На ступеньках перед троном склонились ниц два главных жреца государства. Один — невысокий пухлый мужчина в кроваво-красной накидке, верховный жрец храма бога войны Уицлипочтли. Второй, худой и быстрый в движениях, — из храма божества преисподней Тескатлипоки. У обеих под ногтями застыли темные полоски чужой крови, кровью пропахли и их плащи. Повелителя тошнило от этого запаха, но он старался не подавать виду.
— Великий правитель, — не поднимая головы, говорил жрец бога войны. — Касик Инатекуатль совсем зарвался. Твои солдаты изловили одного teule и везли его нам, чтоб этой жертвой задобрить богов. А касик послал своих убийц, и они забрали белого человека. Наши люди ничего не смогли сделать.
— Не смогли? Или побоялись? — улыбнулся Куаутемок.
— Бояться смерти не зазорно, — глухо пробубнил из-под грязных спутанных волос жрец бога преисподней. — У меня осталось не так много верных и преданных людей, повелитель, — стал оправдываться толстяк.
— Перестаньте, — отмахнулся Куаутемок. — От убийц Инатекуатля толку пока немного, но он старается, обучает людей, готовит к серьезным делам. Я вижу результаты его трудов.
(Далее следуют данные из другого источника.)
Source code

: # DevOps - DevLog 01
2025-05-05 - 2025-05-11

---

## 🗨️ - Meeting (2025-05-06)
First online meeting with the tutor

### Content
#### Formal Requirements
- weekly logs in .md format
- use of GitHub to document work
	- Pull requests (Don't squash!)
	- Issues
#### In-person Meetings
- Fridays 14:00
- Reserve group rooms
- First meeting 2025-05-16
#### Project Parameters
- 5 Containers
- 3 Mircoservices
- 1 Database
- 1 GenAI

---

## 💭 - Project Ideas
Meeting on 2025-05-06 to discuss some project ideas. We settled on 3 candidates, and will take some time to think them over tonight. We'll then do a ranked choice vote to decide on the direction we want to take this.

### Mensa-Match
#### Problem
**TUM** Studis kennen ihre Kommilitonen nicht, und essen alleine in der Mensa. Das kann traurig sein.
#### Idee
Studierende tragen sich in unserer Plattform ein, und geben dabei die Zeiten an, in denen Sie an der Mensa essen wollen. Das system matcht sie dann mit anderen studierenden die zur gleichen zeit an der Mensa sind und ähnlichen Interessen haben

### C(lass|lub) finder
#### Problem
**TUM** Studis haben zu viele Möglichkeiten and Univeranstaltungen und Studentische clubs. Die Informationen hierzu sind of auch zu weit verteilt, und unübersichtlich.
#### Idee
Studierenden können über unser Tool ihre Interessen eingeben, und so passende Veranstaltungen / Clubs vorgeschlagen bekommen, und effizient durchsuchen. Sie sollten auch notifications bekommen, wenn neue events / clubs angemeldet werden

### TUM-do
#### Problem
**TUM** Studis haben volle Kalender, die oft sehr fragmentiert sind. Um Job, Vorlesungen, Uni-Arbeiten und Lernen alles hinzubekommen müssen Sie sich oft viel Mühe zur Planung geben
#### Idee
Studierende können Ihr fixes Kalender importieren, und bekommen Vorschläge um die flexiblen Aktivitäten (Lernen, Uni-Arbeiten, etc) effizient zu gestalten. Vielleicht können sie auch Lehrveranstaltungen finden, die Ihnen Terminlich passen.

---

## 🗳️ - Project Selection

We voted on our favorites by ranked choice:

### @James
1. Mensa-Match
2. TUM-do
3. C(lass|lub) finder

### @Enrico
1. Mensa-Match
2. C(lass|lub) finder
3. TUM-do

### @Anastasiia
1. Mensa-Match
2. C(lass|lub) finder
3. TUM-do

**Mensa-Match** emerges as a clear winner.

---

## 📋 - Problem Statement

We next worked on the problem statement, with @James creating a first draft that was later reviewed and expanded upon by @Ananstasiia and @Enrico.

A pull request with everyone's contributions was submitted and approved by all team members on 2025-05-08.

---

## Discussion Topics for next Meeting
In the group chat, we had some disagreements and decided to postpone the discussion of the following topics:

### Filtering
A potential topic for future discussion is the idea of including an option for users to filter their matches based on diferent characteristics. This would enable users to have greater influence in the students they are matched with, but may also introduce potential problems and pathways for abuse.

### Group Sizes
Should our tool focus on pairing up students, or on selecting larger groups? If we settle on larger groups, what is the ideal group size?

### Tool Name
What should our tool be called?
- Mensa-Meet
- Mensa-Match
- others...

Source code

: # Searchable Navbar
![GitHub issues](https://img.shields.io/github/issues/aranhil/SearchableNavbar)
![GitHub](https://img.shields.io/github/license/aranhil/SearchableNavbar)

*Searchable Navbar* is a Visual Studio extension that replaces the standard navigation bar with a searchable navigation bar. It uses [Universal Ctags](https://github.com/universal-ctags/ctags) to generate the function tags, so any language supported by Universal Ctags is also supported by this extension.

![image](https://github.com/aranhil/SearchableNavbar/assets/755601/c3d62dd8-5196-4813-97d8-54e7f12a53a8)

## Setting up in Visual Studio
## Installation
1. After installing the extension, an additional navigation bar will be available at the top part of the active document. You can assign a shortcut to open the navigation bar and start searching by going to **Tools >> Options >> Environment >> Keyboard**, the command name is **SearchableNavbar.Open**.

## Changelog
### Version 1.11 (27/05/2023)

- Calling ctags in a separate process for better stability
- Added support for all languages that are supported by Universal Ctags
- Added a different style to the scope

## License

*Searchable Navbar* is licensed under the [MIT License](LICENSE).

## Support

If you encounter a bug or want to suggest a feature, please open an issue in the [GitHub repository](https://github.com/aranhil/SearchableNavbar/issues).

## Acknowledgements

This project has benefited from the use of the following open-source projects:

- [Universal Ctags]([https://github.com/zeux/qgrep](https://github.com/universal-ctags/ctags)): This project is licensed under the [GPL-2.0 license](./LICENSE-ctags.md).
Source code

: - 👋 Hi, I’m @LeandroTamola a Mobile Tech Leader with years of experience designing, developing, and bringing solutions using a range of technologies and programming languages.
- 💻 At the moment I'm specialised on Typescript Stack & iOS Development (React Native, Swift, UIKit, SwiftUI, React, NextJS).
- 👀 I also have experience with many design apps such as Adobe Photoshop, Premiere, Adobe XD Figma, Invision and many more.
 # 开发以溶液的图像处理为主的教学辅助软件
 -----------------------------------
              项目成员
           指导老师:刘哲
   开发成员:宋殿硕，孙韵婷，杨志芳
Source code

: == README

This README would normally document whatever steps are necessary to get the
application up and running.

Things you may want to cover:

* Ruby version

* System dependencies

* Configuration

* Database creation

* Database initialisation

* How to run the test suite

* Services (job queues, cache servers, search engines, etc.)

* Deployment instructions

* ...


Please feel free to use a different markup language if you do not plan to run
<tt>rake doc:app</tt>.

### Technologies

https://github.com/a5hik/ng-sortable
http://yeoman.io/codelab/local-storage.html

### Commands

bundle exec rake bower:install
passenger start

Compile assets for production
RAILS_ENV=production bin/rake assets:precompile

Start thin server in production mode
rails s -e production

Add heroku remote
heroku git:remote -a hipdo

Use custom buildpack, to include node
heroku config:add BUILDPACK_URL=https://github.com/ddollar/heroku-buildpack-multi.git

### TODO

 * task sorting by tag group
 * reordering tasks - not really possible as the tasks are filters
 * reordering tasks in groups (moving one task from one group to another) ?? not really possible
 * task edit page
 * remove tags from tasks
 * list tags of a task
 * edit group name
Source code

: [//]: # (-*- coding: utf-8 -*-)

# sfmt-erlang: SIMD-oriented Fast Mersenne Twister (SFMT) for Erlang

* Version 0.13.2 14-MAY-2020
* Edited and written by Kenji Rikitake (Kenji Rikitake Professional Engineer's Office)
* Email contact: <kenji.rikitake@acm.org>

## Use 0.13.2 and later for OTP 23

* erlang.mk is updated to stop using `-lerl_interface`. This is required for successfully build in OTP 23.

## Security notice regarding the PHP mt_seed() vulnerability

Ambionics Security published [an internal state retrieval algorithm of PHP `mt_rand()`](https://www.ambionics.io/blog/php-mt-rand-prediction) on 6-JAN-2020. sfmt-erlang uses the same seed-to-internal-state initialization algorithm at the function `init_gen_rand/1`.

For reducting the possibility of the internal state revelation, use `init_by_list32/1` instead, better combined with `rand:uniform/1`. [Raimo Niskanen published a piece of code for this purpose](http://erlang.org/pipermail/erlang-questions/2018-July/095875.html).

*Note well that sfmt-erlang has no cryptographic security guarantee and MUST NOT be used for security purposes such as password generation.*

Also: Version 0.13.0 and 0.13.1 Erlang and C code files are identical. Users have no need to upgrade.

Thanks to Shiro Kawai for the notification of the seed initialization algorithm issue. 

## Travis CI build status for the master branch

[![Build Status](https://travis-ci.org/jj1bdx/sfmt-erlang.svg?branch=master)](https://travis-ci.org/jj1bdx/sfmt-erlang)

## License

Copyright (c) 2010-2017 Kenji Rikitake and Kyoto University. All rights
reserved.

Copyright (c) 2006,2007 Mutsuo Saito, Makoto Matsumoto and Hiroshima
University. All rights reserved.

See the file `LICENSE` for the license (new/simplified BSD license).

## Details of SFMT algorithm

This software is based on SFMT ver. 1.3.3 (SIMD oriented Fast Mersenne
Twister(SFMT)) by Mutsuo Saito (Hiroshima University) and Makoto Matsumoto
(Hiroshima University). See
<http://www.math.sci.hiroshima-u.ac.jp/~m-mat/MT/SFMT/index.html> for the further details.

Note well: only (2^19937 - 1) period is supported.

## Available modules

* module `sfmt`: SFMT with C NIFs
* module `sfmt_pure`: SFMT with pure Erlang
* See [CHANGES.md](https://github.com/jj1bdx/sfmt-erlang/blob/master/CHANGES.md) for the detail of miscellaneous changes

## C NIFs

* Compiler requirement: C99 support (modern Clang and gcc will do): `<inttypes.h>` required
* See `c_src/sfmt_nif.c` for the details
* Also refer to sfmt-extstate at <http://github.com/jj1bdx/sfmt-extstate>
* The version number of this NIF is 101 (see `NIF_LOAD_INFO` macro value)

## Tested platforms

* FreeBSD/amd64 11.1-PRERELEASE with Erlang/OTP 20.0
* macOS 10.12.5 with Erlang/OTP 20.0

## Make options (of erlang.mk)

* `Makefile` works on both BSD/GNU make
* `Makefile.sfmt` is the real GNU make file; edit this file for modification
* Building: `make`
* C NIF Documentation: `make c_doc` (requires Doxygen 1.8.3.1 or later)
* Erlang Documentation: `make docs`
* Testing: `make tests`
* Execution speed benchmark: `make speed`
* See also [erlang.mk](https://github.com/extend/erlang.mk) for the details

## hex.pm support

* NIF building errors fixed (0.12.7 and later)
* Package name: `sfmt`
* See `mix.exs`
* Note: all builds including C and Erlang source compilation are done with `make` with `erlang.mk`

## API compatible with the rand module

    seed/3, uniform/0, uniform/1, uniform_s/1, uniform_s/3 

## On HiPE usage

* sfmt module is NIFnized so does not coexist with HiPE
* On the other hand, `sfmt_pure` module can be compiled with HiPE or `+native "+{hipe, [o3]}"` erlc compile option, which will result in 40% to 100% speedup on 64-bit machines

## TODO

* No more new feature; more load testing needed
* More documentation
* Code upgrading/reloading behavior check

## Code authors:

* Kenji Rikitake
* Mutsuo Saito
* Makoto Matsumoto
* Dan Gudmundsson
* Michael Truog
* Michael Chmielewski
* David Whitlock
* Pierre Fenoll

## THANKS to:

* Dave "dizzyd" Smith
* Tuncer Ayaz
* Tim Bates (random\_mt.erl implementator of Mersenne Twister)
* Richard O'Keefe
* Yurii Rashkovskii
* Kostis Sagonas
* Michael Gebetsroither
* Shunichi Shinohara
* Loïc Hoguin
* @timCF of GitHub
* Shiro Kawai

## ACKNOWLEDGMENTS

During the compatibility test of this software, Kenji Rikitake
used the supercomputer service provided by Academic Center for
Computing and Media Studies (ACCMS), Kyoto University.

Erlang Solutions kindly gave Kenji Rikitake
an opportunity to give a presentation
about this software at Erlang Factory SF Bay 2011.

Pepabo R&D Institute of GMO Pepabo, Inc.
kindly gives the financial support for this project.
Его стараниями несколько их капитанов более нам не досаждают, он даже чуть не добрался до самого Кортеса. А вы каждый день приносите сотни жертв, среди которых старики, женщины, дети, воины. Все без разбора идут под нож. И где результат? Почему их боги помогают им, а наши боги не дают нам никакой силы и удачи?
— В час великого изгнания teules, — забубнил худой, — когда многие из них попали на жертвенный камень, боги узнали вкус других жертвоприношений, и он пришелся им по душе. Они не хотят тескоканцев или истапаланцев, они хотят teules, и пока не получат их, не будет нам удачи.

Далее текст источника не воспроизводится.